International High School at Prospect Heights
Judgement Day Mixed Media Art Residency
This Visual Art Residency was truly an Advanced Art Laboratory! Our collective mission was to help the students build a visual language that spoke to key themes in Judgment Day, a play written in 1937 by Ödön von Horváth. The play, directed by Richard Jones, had a dark and mysterious feeling with shadows and trees playing a dominant role as a visual.
A big idea that we worked with was personal identity by showing pride in our names. On the other side of the positivity we feel about ourselves there is the potential for stereotyping and gossip within our small groups and in society.
The students began by ILLUMINATING their own names by drawing in a large scale. Each day we added more art materials so each student could choose to practice and develop designs with tools they were comfortable with or they could choose to take on new studio challenges.
Next we integrated images of trees and NATURE to connect the students to that key visual in the play and to express their own feelings and ideas about the natural world around them. Many students reminisced about the beauty of the nature in their homelands.
Last, we made photographic still images we called STEREOTYPE TABLEAUS. The tableaus are theatrical and powerful! The students really ran with this part of the work and no matter how the residency progressed it seemed they kept taking time to arrange and photo document new poses.
Along with being a truly mixed-media residency, where countless art tools were introduced, there was a really interesting and unexpected outcome. The unexpected outcome was the many independent projects that popped up in every grade and class. Some of the students maintained working in their groups while others took on new visions that we supported every step of the way. The art room felt like a real living contemporary art studio. Music from around the world played, students focused or laughed or looked at each other’s work. In the end they inspired each other to try harder and get better at their art practice!

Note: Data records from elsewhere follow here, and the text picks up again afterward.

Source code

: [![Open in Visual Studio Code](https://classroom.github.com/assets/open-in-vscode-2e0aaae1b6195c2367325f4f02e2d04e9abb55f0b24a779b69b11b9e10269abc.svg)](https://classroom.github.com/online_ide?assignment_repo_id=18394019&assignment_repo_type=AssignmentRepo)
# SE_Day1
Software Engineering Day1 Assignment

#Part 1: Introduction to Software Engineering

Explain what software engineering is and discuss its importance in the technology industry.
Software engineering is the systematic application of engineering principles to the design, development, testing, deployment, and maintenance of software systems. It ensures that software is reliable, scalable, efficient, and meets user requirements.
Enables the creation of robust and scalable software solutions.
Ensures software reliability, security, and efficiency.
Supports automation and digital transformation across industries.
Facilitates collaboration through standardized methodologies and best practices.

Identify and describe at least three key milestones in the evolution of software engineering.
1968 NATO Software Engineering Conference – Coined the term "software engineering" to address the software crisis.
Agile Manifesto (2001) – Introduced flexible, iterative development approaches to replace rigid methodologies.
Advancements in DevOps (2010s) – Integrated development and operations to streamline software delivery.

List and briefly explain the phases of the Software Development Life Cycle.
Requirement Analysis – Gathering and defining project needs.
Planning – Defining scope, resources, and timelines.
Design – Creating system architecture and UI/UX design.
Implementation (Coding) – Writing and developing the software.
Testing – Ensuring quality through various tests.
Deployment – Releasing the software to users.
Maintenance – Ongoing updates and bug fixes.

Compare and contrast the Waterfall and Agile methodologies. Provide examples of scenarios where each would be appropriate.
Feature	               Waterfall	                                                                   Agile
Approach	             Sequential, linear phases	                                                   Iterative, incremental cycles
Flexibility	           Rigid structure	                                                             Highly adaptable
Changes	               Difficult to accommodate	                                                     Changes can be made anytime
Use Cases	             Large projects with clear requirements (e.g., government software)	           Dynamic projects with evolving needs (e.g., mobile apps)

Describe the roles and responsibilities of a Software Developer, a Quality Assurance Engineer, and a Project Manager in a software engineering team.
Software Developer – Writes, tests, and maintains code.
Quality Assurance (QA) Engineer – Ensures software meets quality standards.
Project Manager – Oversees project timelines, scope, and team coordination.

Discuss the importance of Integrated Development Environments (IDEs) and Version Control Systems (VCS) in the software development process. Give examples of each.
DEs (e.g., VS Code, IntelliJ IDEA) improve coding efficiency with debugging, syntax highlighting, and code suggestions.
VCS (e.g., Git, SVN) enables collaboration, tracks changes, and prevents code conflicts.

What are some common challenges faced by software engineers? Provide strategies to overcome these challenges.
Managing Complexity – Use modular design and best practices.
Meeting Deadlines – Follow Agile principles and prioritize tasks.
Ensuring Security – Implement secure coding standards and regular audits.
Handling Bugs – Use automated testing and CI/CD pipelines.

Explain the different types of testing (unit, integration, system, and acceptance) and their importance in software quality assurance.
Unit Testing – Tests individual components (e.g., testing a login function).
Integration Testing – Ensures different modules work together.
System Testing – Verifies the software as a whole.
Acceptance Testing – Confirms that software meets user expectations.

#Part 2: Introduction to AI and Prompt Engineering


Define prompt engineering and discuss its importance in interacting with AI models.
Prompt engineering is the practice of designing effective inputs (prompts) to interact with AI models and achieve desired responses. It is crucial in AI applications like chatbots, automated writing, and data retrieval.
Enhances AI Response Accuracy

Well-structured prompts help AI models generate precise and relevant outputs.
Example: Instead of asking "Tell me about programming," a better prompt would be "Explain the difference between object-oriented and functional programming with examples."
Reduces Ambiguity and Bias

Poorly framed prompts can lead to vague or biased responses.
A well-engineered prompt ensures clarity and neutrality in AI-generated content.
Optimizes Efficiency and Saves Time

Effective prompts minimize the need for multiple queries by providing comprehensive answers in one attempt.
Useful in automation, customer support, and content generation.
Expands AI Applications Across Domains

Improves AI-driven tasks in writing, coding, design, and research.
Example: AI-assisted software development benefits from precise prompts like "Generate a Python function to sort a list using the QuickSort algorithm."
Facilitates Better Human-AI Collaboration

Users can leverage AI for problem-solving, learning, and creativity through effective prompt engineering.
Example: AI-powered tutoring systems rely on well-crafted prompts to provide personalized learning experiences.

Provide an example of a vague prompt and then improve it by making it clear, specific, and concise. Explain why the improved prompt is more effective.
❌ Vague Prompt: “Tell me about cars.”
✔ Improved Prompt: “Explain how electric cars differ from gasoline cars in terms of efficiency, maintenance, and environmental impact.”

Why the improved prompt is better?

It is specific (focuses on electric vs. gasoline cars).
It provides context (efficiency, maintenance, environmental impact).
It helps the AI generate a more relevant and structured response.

Our site-specific art installation never made it to the Park Avenue Armory but the story got told in two short films. As luck would have it, Teaching Artist Hawley Hussey had the student work wrapped safely in her car when the COVID-19 social distancing began. Innovation became the word of the day and to honor the students Ms. Hawley installed their work in her neighbor’s trampoline. The Trampoline Gallery was born! Congratulations students of International High School at Prospect Heights! Your work is heartfelt and masterful! It is as powerful in a trampoline as it would be in one of the historic rooms at The Park Avenue Armory!
This is a digital story of the Park Avenue Armory Judgement Day art Residency with 9th, 10th and 11th grade students at the International High School at Prospect Heights and their classroom art teacher Ms. Katherine Mahoney.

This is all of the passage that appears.